Many on the British Left are unable to answer the question ‘Do the Jews have a right to national self-determination?’ To answer positively would mean that the recent mentors of the British Left had been wrong. To answer negatively would mean that the establishment of two states, Israel and Palestine, should be replaced by a solitary state whereby all its citizens would freely vote according to their needs and not according to their ethnic origin. This would be a state with a majority of Arab voters – and political reality does not always obey political theory.
Ben Gurion believed that Zionism essentially achieved its goal in 1948 in establishing the state. By the 1960s, Ben Gurion was proclaiming that ‘the title of Zionist now embraces entirely different things among which there is no connection and to speak of Zionism per se has no real meaning’. He instead viewed the Jewish Diaspora as a hinterland to garner political and financial support for Israel. Zionism became pro-Israelism. A Zionist, once someone who emigrated to Israel, now became someone who might emigrate to Israel.
While Zionism certainly completed its revolutionary phase in 1948, does it have meaning today in its post-revolutionary phase? The ingathering of the exiles was always a staggered process. Has it been completed? After all, French Jews have settled in increasing numbers in the wake of the Charlie Hebdo killings and the Bataclan massacre.

Zionism originally meant not only the creation of a state with a Jewish majority, but also the forging of a new society, substantially different from the societies which the Zionists had left. Israel resembles the economic pattern of Western Europe today, with a plethora of millionaires and a gap between the haves and have-nots. Is not the task for Zionists today to turn Israel into Zion?

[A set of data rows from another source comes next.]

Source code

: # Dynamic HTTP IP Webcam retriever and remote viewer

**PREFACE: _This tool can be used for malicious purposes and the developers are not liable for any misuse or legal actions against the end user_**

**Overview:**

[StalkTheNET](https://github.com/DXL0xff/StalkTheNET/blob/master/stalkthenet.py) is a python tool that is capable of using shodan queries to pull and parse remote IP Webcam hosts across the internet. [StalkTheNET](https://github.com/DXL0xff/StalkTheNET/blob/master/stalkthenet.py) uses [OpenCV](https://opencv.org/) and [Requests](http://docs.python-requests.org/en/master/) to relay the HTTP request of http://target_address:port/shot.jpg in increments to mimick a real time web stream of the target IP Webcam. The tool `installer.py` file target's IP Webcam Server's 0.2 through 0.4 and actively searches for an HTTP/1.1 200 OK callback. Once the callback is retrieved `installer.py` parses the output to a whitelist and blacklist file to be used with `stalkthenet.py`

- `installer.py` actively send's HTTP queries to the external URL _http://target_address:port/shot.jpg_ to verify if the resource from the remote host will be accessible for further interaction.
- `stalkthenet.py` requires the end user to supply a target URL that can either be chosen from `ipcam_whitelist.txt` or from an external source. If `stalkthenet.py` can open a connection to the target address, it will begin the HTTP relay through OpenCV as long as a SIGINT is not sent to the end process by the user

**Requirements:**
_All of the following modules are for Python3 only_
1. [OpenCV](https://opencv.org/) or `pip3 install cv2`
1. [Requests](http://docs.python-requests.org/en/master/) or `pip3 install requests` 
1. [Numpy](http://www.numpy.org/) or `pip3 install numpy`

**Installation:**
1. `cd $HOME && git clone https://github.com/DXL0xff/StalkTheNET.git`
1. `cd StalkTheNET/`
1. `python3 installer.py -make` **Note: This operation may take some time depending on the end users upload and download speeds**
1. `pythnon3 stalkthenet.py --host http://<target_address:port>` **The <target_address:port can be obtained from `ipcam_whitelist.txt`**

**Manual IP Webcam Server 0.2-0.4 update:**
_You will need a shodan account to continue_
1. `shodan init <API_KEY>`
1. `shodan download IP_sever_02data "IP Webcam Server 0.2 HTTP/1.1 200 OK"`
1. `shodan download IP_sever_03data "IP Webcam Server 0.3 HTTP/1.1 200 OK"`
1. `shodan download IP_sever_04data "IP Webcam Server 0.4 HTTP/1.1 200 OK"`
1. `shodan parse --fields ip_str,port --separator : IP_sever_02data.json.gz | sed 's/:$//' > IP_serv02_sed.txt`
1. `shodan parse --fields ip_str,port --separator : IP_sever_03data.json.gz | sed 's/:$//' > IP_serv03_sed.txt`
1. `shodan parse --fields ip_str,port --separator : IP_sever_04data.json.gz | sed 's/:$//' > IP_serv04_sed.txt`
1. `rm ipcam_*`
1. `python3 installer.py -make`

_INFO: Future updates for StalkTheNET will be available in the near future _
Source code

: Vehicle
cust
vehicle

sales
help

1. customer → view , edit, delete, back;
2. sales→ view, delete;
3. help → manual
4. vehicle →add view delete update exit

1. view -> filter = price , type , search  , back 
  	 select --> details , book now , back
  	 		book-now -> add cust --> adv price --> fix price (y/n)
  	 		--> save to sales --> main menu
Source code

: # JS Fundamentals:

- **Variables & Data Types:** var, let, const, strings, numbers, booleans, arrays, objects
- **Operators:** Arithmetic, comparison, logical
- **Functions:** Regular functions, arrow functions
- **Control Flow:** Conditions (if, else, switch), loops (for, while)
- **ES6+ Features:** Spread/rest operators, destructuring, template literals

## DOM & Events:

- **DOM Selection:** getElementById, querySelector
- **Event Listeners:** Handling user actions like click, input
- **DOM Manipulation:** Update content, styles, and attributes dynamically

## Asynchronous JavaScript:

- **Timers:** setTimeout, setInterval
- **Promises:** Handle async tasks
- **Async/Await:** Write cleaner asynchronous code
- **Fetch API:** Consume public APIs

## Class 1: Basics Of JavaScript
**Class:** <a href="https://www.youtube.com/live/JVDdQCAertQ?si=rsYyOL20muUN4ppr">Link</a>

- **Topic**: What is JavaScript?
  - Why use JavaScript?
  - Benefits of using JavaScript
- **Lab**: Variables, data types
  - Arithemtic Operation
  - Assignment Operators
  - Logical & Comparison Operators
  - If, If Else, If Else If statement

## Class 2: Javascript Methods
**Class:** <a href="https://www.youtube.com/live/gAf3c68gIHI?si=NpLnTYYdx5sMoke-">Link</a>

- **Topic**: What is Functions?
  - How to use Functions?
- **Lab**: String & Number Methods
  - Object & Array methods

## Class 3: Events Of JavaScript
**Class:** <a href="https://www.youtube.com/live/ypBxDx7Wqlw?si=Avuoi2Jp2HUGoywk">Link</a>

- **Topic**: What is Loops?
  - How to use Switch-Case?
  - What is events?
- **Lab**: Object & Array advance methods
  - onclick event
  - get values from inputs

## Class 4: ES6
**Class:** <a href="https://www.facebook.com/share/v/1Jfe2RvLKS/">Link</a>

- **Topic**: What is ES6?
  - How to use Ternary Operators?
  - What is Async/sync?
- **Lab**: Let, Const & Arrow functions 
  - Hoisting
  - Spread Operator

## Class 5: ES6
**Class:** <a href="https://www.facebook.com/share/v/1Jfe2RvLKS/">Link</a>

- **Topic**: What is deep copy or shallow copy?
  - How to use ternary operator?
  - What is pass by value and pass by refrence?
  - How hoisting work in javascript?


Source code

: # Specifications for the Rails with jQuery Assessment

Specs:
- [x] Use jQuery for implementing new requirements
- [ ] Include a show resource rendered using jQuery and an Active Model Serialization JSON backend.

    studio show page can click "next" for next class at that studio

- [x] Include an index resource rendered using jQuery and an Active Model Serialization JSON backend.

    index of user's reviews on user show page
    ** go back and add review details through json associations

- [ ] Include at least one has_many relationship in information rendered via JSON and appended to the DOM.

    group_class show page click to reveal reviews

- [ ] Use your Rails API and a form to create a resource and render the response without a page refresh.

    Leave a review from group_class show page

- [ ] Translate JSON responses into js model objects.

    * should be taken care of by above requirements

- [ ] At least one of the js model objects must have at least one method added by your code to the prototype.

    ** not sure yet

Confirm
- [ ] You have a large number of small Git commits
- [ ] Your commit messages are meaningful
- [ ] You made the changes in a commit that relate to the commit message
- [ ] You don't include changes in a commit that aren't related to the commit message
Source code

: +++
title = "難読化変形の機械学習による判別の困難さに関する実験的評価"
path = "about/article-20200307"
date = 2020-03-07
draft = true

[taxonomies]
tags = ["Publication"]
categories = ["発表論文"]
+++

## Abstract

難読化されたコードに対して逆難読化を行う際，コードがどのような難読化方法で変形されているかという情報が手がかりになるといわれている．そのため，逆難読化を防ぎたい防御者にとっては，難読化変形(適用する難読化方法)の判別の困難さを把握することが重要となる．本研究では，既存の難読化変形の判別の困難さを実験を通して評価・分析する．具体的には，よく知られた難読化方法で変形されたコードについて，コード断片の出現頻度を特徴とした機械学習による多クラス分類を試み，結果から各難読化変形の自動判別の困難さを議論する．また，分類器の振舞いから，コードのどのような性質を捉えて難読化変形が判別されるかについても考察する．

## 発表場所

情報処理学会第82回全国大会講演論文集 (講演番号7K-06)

Zionism should not be left to the breastbeaters and to those who wrap themselves in the flag. Neither should there be a studied silence when the question of Zionism is raised in Leftist polite company. To do so, in one sense, is a betrayal of recent history and a kowtowing to the purveyors of ignorance.
Students today are at the forefront of this ideological battle. Quoting clichés and slogans is an emotional reaction and not an intellectual one. Self-education is perhaps the only way forward – to understand yourself and to understand the meaning of Israel.
Zionism is not wrong, it is different. And such difference cannot be accommodated by either Marxist or post-colonial theory.

As the former Secretary-General of the United Nations, Kofi Annan, commented:
Knowledge is power.
Information is liberating.
Education is the premise of progress, in every society, in every family.